>>

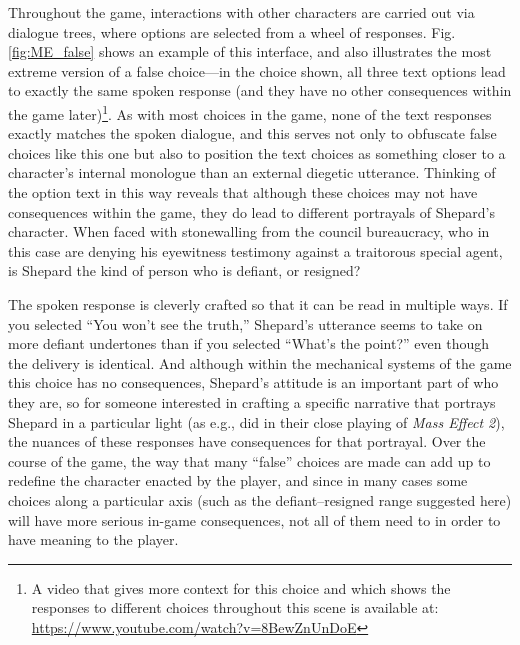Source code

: \documentclass[arts,article,submit,moreauthors,pdftex,10pt,a4paper]{Definitions/mdpi}
\begin{document}
Throughout the game, interactions with other characters are carried out via dialogue trees, where options are selected from a wheel of responses.
%
Fig. \ref{fig:ME_false} shows an example of this interface, and also illustrates the most extreme version of a false choice---in the choice shown, all three text options lead to exactly the same spoken response (and they have no other consequences within the game later)\footnote{A video that gives more context for this choice and which shows the responses to different choices throughout this scene is available at: \url{https://www.youtube.com/watch?v=8BewZnUnDoE}}.
%
As with most choices in the game, none of the text responses exactly matches the spoken dialogue, and this serves not only to obfuscate false choices like this one but also to position the text choices as something closer to a character's internal monologue than an external diegetic utterance.
%
Thinking of the option text in this way reveals that although these choices may not have consequences within the game, they do lead to different portrayals of Shepard's character.
%
When faced with stonewalling from the council bureaucracy, who in this case are denying his eyewitness testimony against a traitorous special agent, is Shepard the kind of person who is defiant, or resigned?


The spoken response is cleverly crafted so that it can be read in multiple ways.
%
If you selected ``You won't see the truth,'' Shepard's utterance seems to take on more defiant undertones than if you selected ``What's the point?'' even though the delivery is identical.
%
And although within the mechanical systems of the game this choice has no consequences, Shepard's attitude is an important part of who they are, so for someone interested in crafting a specific narrative that portrays Shepard in a particular light (as e.g., \cite{bizzocchi2012mass} did in their close playing of \emph{Mass Effect 2}), the nuances of these responses have consequences for that portrayal.
%
Over the course of the game, the way that many ``false'' choices are made can add up to redefine the character enacted by the player, and since in many cases some choices along a particular axis (such as the defiant--resigned range suggested here) will have more serious in-game consequences, not all of them need to in order to have meaning to the player.
\end{document}
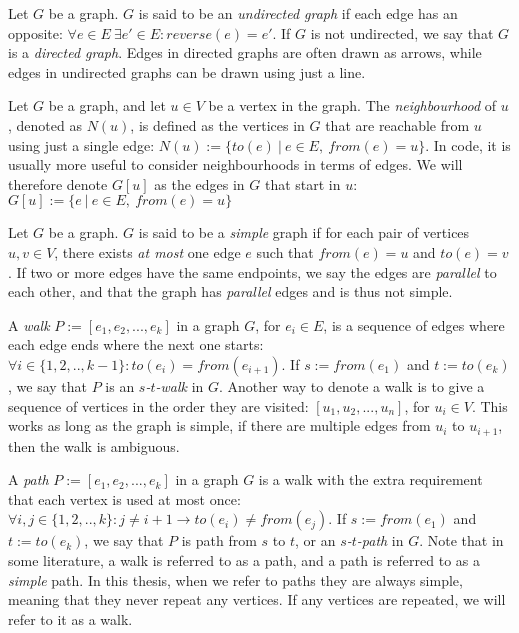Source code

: \begin{definition}
    Let $G$ be a graph. $G$ is said to be an \emph{undirected graph} if each edge has an opposite: $\forall e \in E ~ \exists e' \in E : reverse(e) = e'$.
    If $G$ is not undirected, we say that $G$ is a \emph{directed graph}.
    Edges in directed graphs are often drawn as arrows, while edges in undirected graphs can be drawn using just a line.
\end{definition}

\begin{definition}[Neighbourhood]
    Let $G$ be a graph, and let $u \in V$ be a vertex in the graph. The \emph{neighbourhood} of $u$, denoted as $N(u)$, is defined as the vertices in $G$ that are reachable from $u$ using just a single edge: $N(u) := \{ to(e)  ~|~  e \in E, ~ from(e) = u\}$. 
    In code, it is usually more useful to consider neighbourhoods in terms of edges. We will therefore denote $G[u]$ as the edges in $G$ that start in $u$: $G[u] := \{e ~ | ~ e \in E, ~ from(e) = u\}$
\end{definition}

\begin{definition}
    Let $G$ be a graph. $G$ is said to be a \emph{simple} graph if for each pair of vertices $u,v \in V$, there exists \emph{at most} one edge $e$ such that $from(e) = u$ and $to(e) = v$. If two or more edges have the same endpoints, we say the edges are \emph{parallel} to each other, and that the graph has \emph{parallel} edges and is thus not simple.
\end{definition}

\begin{definition}[Walk]
    A \emph{walk} $P := [e_1, e_2, ..., e_k]$ in a graph $G$, for $e_i \in E$, is a sequence of edges where each edge ends where the next one starts: $\forall i \in \{1,2,..,k-1\} : to(e_i) = from(e_{i+1})$.
    If $s := from(e_1)$ and $t := to(e_k)$, we say that $P$ is an \emph{$s$-$t$-walk} in $G$.
    Another way to denote a walk is to give a sequence of vertices in the order they are visited: $[u_1, u_2, ..., u_n]$, for $u_i \in V$. This works as long as the graph is simple, if there are multiple edges from $u_i$ to $u_{i+1}$, then the walk is ambiguous.
\end{definition}

\begin{definition}[Path]
    A \emph{path} $P := [e_1, e_2, ..., e_k]$ in a graph $G$ is a walk with the extra requirement that each vertex is used at most once: $\forall i, j \in \{1,2,..,k\} : j \neq {i+1} \rightarrow to(e_i) \neq from(e_j)$.
    If $s := from(e_1)$ and $t := to(e_k)$, we say that $P$ is path from $s$ to $t$, or an \emph{$s$-$t$-path} in $G$.
    Note that in some literature, a walk is referred to as a path, and a path is referred to as a \emph{simple} path. In this thesis, when we refer to paths they are always simple, meaning that they never repeat any vertices. If any vertices are repeated, we will refer to it as a walk.    
\end{definition}

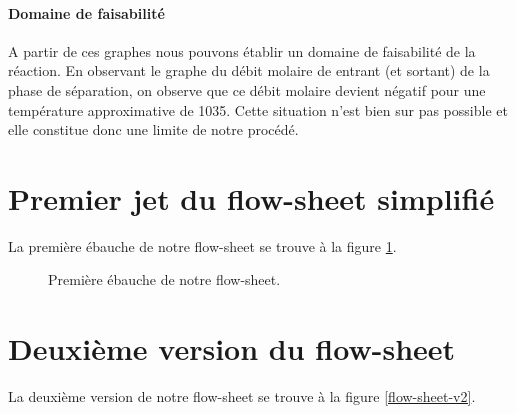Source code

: \paragraph{Domaine de faisabilité}
A partir de ces graphes nous pouvons
établir un domaine de faisabilité de
la réaction. En observant le graphe
du débit molaire de  entrant
(et sortant) de la phase de séparation,
on observe que ce débit molaire
devient négatif pour une température
approximative de \unit{1035}{\kelvin}.
Cette situation n'est bien sur pas
possible et elle constitue donc une
limite de notre procédé.


\newpage
\annexe
\section{Premier jet du flow-sheet simplifié}
La première ébauche de notre flow-sheet se trouve à la figure \ref{flow-sheet}.

\begin{figure}[htb!]
	\centering
	\caption{Première ébauche de notre flow-sheet.}
	\label{flow-sheet}
\end{figure}
\newpage

\section{Deuxième version du flow-sheet}
\label{appendix:flow-sheet}
La deuxième version de notre flow-sheet se trouve à la figure \ref{flow-sheet-v2}.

<<

• **Requirement**
Once you find the line containing "possible et elle constitue donc une", copy it and every line after it through the end of the records, exactly as they stand.

• **Answer to the exercise**
possible et elle constitue donc une
limite de notre procédé.


\newpage
\annexe
\section{Premier jet du flow-sheet simplifié}
La première ébauche de notre flow-sheet se trouve à la figure \ref{flow-sheet}.

\begin{figure}[htb!]
	\centering
	\caption{Première ébauche de notre flow-sheet.}
	\label{flow-sheet}
\end{figure}
\newpage

\section{Deuxième version du flow-sheet}
\label{appendix:flow-sheet}
La deuxième version de notre flow-sheet se trouve à la figure \ref{flow-sheet-v2}.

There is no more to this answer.